On Fedora 21, with 3.17.6-300.fc21.x86_64, with iproute-3.16.0-3 (installed from rpm), ip -V: ip utility, iproute2-ss140804 Running in one terminal: ip monitor all And then running in a second terminal this sequence: ip link add br0 type bridge bridge vlan add vid 10 dev br0 self causes the "ip monitor all" to terminate, with "EOF on netlink". This happens also on older distros of Fedora (Fedora 20 and downward) with older kernels. It seems that the reason is that an skb->len is 0 for the netlink notification which is sent from with rtnl_notify() which is invoked from rtnl_bridge_notify(), which in turn is invoked from rtnl_bridge_setlink(). See: http://lxr.free-electrons.com/source/net/core/rtnetlink.c#L2773 Rami Rosen
The reason for the zero length message in this case is that the user is sending the setlink request to the bridge with self flag set. And since the getlink on the bridge device only returns bytes when its a bridge port, there are no bytes in the skb. There are two fixes needed: - one is the skb->len check - and fix bridge driver ndo_bridge_getlink to return correct vlan changes for the bridge device
pasting here more detailed comments from rami rosen on netdev list: For the sake of those who are interested in more implementation details and in the code walkthrough under such scenario, what happens when "bridge vlan add vid 1 dev br0 self" , you should follow this path: Look at rtnl_bridge_setlink() method, it is invoked in this case. http://lxr.free-electrons.com/source/net/core/rtnetlink.c#L2782 If the SELF flag is set it calls dev->netdev_ops->ndo_bridge_setlink() See: http://lxr.free-electrons.com/source/net/core/rtnetlink.c#L2840 and then it calls rtnl_bridge_notify() See: http://lxr.free-electrons.com/source/net/core/rtnetlink.c#L2850 Now, rtnl_bridge_notify() calls dev->netdev_ops->ndo_bridge_getlink() when the self flag is set. See: http://lxr.free-electrons.com/source/net/core/rtnetlink.c#L2767 Now, when running the "bridge vlan add" on a bridge device like we do (and **not on a bridge port**) then the dev variable is an instance of a software bridge. So this calls the ndo_bridge_getlink() callback of the software bridge, which is br_getlink(): See: http://lxr.free-electrons.com/source/net/bridge/br_netlink.c#L205 Now, br_getlink() first checks if the device is a bridge port: struct net_bridge_port *port = br_port_get_rtnl(dev); And it returns 0 if not. So as a result, the skb->len is 0 and an empty notification is sent. And when the rtneltnlink socket, which is opened by "ip monitor all" and listens to netlink messages, receives an empty notification it terminates with the "EOF" message (as mentioned in the bugzilla link).

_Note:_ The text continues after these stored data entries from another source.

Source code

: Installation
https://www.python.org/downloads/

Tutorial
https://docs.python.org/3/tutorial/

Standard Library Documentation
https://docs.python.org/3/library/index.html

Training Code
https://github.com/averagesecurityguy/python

It seems to me that this BUG should be closed. The following patch from Roopa Parbhu fixed it: http://www.spinics.net/lists/netdev/msg314256.html This BUG id is mentioned in the commit message as the reason for submitting it. This patch was integrated already in 3.19. I tested the same scenario on 4.4 and the problem mentioned in the BUG description did not occur. So unless I will get an objection within 24 hours, I intend to close it. Regards, Rami Rosen Intel Corporation
As said yesterday, I am changing the status to "RESOLVED", as the following patch from Roopa Parbhu fixed it: http://www.spinics.net/lists/netdev/msg314256.html Rami Rosen Intel Corporation
Closing the BUG Rami Rosen Intel Corporation